This is the mail archive of the
libc-alpha@sourceware.org
mailing list for the glibc project.
Re: [PATCH 2/4] Add atomic operations similar to those provided by C11.
- From: Torvald Riegel <triegel at redhat dot com>
- To: "Joseph S. Myers" <joseph at codesourcery dot com>
- Cc: GLIBC Devel <libc-alpha at sourceware dot org>
- Date: Wed, 29 Oct 2014 23:45:34 +0100
- Subject: Re: [PATCH 2/4] Add atomic operations similar to those provided by C11.

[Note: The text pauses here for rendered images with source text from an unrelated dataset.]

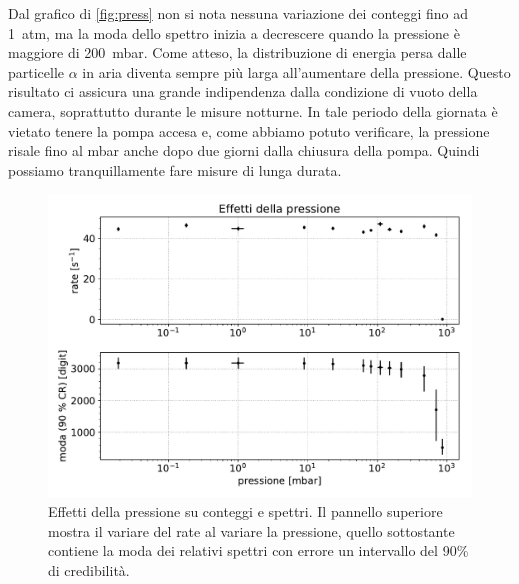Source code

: Dal grafico di \autoref{fig:press} non si nota nessuna variazione dei conteggi fino ad \SI{1}{atm}, ma la moda dello spettro inizia a decrescere quando la pressione è maggiore di \SI{200}{mbar}. 
Come atteso, la distribuzione di energia persa dalle particelle $\alpha$ in aria diventa sempre più larga all'aumentare della pressione.
Questo risultato ci assicura una grande indipendenza dalla condizione di vuoto della camera, soprattutto durante le misure notturne. In tale periodo della giornata è vietato tenere la pompa accesa e, come abbiamo potuto verificare, la pressione risale fino al mbar anche dopo due giorni dalla chiusura della pompa. Quindi possiamo tranquillamente fare misure di lunga durata.

\begin{figure}[h]
\centering
\includegraphics[width=30 em]{immagini/press}
\caption{Effetti della pressione su conteggi e spettri. Il pannello superiore mostra il variare del rate al variare la pressione, quello sottostante contiene la moda dei relativi spettri con errore un intervallo del 90\% di credibilità.}
\label{fig:press}
\end{figure}




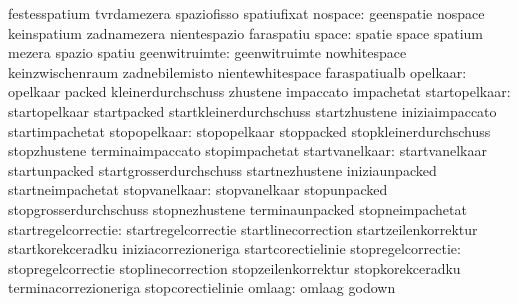                                   festesspatium                    tvrdamezera
                                  spaziofisso                      spatiufixat
                         nospace: geenspatie                       nospace
                                  keinspatium                      zadnamezera
                                  nientespazio                     faraspatiu
                           space: spatie                           space
                                  spatium                          mezera
                                  spazio                           spatiu
                   geenwitruimte: geenwitruimte                    nowhitespace
                                  keinzwischenraum                 zadnebilemisto
                                  nientewhitespace                 faraspatiualb
                        opelkaar: opelkaar                         packed
                                  kleinerdurchschuss               zhustene
                                  impaccato                        impachetat
                   startopelkaar: startopelkaar                    startpacked
                                  startkleinerdurchschuss          startzhustene
                                  iniziaimpaccato                  startimpachetat
                    stopopelkaar: stopopelkaar                     stoppacked
                                  stopkleinerdurchschuss           stopzhustene
                                  terminaimpaccato                 stopimpachetat
                  startvanelkaar: startvanelkaar                   startunpacked
                                  startgrosserdurchschuss          startnezhustene
                                  iniziaunpacked                   startneimpachetat
                   stopvanelkaar: stopvanelkaar                    stopunpacked
                                  stopgrosserdurchschuss           stopnezhustene
                                  terminaunpacked                  stopneimpachetat
             startregelcorrectie: startregelcorrectie              startlinecorrection
                                  startzeilenkorrektur             startkorekceradku
                                  iniziacorrezioneriga             startcorectielinie
              stopregelcorrectie: stopregelcorrectie               stoplinecorrection
                                  stopzeilenkorrektur              stopkorekceradku
                                  terminacorrezioneriga            stopcorectielinie
                          omlaag: omlaag                           godown
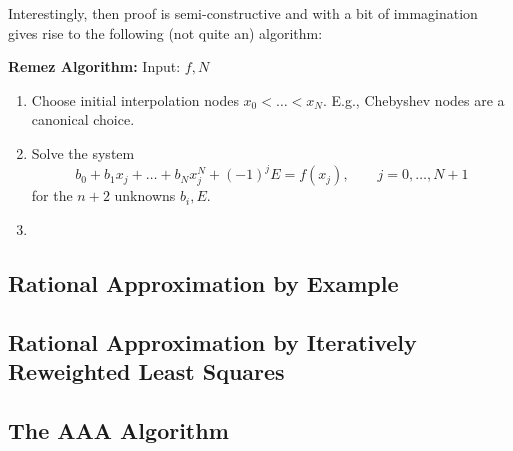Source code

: Interestingly, then proof is semi-constructive and with a bit of immagination
gives rise to the following (not quite an) algorithm:

{\bf Remez Algorithm:} Input: $f, N$
\begin{enumerate}
\item Choose initial interpolation nodes $x_0 < \dots < x_N$. E.g., Chebyshev
nodes are a canonical choice.
\item Solve the system
\[
      b_0 + b_1 x_j + \dots + b_{N} x_{j}^{N} + (-1)^j E = f(x_j),
      \qquad j = 0, \dots, N+1
\]
for the $n+2$ unknowns $b_i, E$.
\item
\end{enumerate}



\subsection{Rational Approximation by Example}





\subsection{Rational Approximation by Iteratively Reweighted Least Squares}


\subsection{The AAA Algorithm}
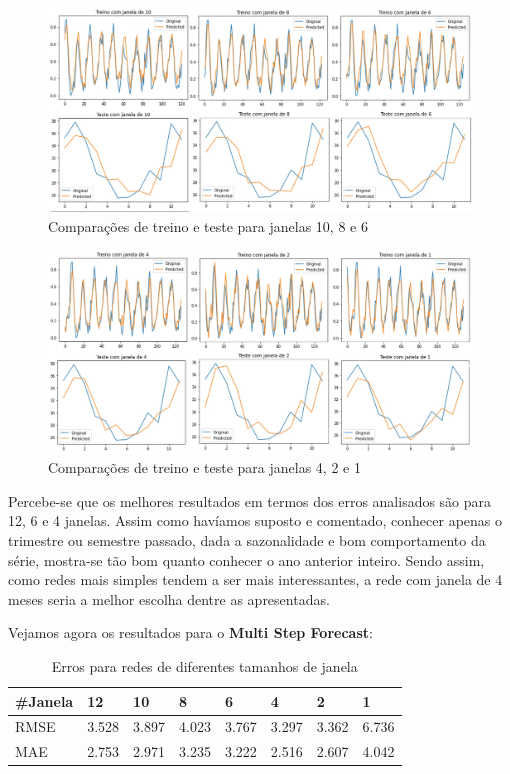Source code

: \documentclass[12pt]{article}
\begin{document}
	\begin{figure}[H]
		\centering
		\includegraphics[width=0.9\linewidth]{Imagens/janelas/janelas6a10.jpg}
		\caption{Comparações de treino e teste para janelas 10, 8 e 6}
		\label{fig:janelas6a10}
	\end{figure}

	\begin{figure}[H]
		\centering
		\includegraphics[width=0.9\linewidth]{Imagens/janelas/janelas1a4.jpg}
		\caption{Comparações de treino e teste para janelas 4, 2 e 1}
		\label{fig:janelas1a4}
	\end{figure}
	
	Percebe-se que os melhores resultados em termos dos erros analisados são para 12, 6 e 4 janelas. Assim como havíamos suposto e comentado, conhecer apenas o trimestre ou semestre passado, dada a sazonalidade e bom comportamento da série, mostra-se tão bom quanto conhecer o ano anterior inteiro. Sendo assim, como redes mais simples tendem a ser mais interessantes, a rede com janela de 4 meses seria a melhor escolha dentre as apresentadas.
	
	
	Vejamos agora os resultados para o \textbf{Multi Step Forecast}:
	
	\begin{table}[H]
		\centering
		\begin{tabular}{|l|l|l|l|l|l|l|l|}
			\hline
			\#Janela & 12    & 10    & 8     & 6     & 4     & 2     & 1     \\ \hline
			RMSE     & 3.528 & 3.897 & 4.023 & 3.767 & 3.297 & 3.362 & 6.736 \\ \hline
			MAE      & 2.753 & 2.971 & 3.235 & 3.222 & 2.516 & 2.607 & 4.042 \\ \hline
		\end{tabular}
		\caption{Erros para redes de diferentes tamanhos de janela}
	\end{table}
\end{document}
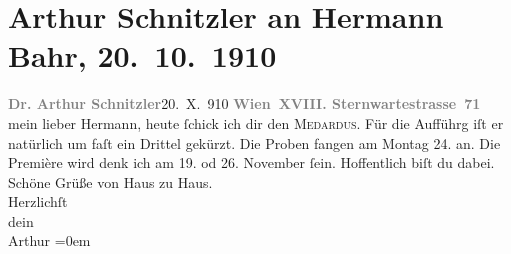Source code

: 

         
         \renewcommand{\erwaehntePersonen}{Personen: Hermann Bahr}
         \renewcommand{\erwaehnteOrte}{Orte: London, Sternwartestraße, Wien}
         \renewcommand{\erwaehnteWerke}{Werke: Der junge Medardus. Dramatische Historie in einem Vorspiel und fünf Aufzügen}
               \section[Arthur Schnitzler an Hermann Bahr, 20. 10. 1910]{ Arthur Schnitzler an Hermann Bahr, 20. 10. 1910}\nopagebreak{}\rehead{ }\begin{ledgroupsized}[t]{13cm}\normalsize\beginnumbering \toendnotes[C]{\smallbreak\pagebreak[2]} 
\pstart
           \noindent{}{\pb}\textcolor{gray}{\textbf{Dr. Arthur Schnitzler}}\hfill 20. X. 910\pend
           \pstart
           \textcolor{gray}{\textbf{Wien XVIII. Sternwartestrasse 71}}\pend
           \pstart{}mein lieber Hermann,\pend\pstart
           heute ſchick ich dir den \textsc{Medardus}. Für die Aufführg iſt er natürlich um faſt ein Drittel gekürzt. Die Proben
               fangen {\pb}am Montag
                  24. an. Die Première wird denk ich am 19. od 26.
                  November{ }ſein.\pend
           \pstart
           Hoffentlich biſt du dabei.\pend
           \pstart
           Schöne Grüße von Haus zu Haus.{\\[\baselineskip]}Herzlichſt{\\[\baselineskip]}dein{\\[\baselineskip]}\spacefill\mbox{Arthur}\pend
           \leftskip=0em{}
         
         \endnumbering{}\end{ledgroupsized}  \newcommand{\dateiname}{L01967}\newcommand{\titel}{Arthur Schnitzler an Hermann Bahr, 20. 10. 1910}\newcommand{\editorInnen}{ Kurt Ifkovits,  Martin Anton Müller}
      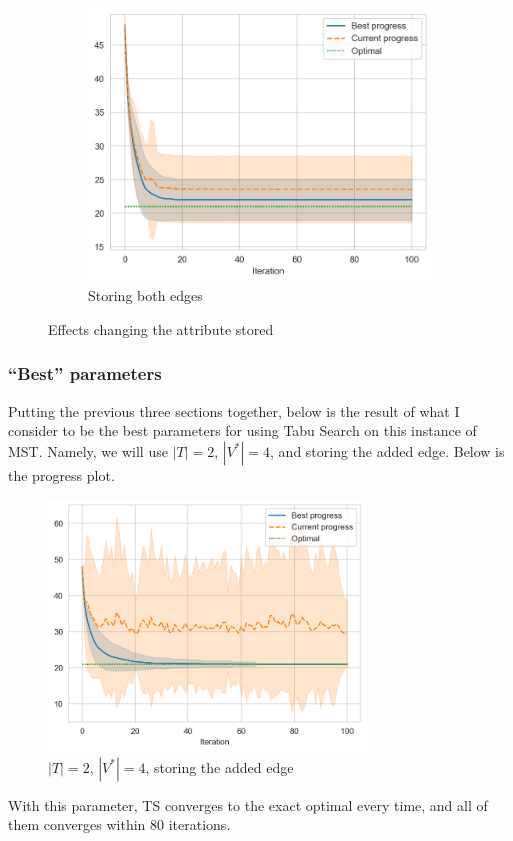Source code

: \begin{figure}[ht]
\begin{subfigure}{0.45\textwidth}
        \centering
        \includegraphics[width=\textwidth]{../images/p1/both34s.png}
        \caption{Storing both edges}
    \end{subfigure}

    \caption{Effects changing the attribute stored}
    \label{fig:p1-change-attr}
\end{figure}

\subsubsection{``Best'' parameters}

Putting the previous three sections together, below is the result of what I consider to be the best parameters for using Tabu Search on this instance of MST. Namely, we will use \(|T| = 2\), \(|V^*| = 4\), and storing the added edge. Below is the progress plot.

\begin{figure}[ht]
    \centering
    \includegraphics[width=0.75\textwidth]{../images/p1/best.png}
    \caption{\(|T| = 2\), \(|V^*| = 4\), storing the added edge}
\end{figure}

With this parameter, TS converges to the exact optimal every time, and all of them converges within 80 iterations.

- Authentication-results: sourceware.org; auth=none
- References: <1414617613 dot 10085 dot 23 dot camel at triegel dot csb> <1414619416 dot 10085 dot 46 dot camel at triegel dot csb> <Pine dot LNX dot 4 dot 64 dot 1410292156440 dot 15119 at digraph dot polyomino dot org dot uk>
On Wed, 2014-10-29 at 22:00 +0000, Joseph S. Myers wrote:
> On Wed, 29 Oct 2014, Torvald Riegel wrote:
>
> > This patch adds atomic operations similar to C11.
> >
> > The function naming is essentially the C11 names, but with the memory
> > order argument removed and added as a suffix. For example, C11's
> > atomic_store_explicit(&foo, 23, memory_order_release)
> > becomes
> > atomic_store_relaxed (&foo, 23);
>
> As previously discussed, I'm concerned about the explicit relaxed loads
> and stores being defined in terms of __atomic_* (see
> <https://gcc.gnu.org/bugzilla/show_bug.cgi?id=63273>). Unless and until
> __atomic_* implements relaxed atomics as plain loads/stores not inhibiting
> optimization (as far as compatible with standard semantics), as evidenced
> by the change not significantly changing code generated for uses in glibc,
> I think the glibc implementation should be using plain loads and stores
> rather than __atomic_*.
Let me reply in some more detail.
First, do you agree that we need to make the compiler aware of
concurrency? For example, it would be bad if the compiler assumes that
it can safely reload from an atomic variable just because it was able to
prove that the loading thread didn't change it in the meantime.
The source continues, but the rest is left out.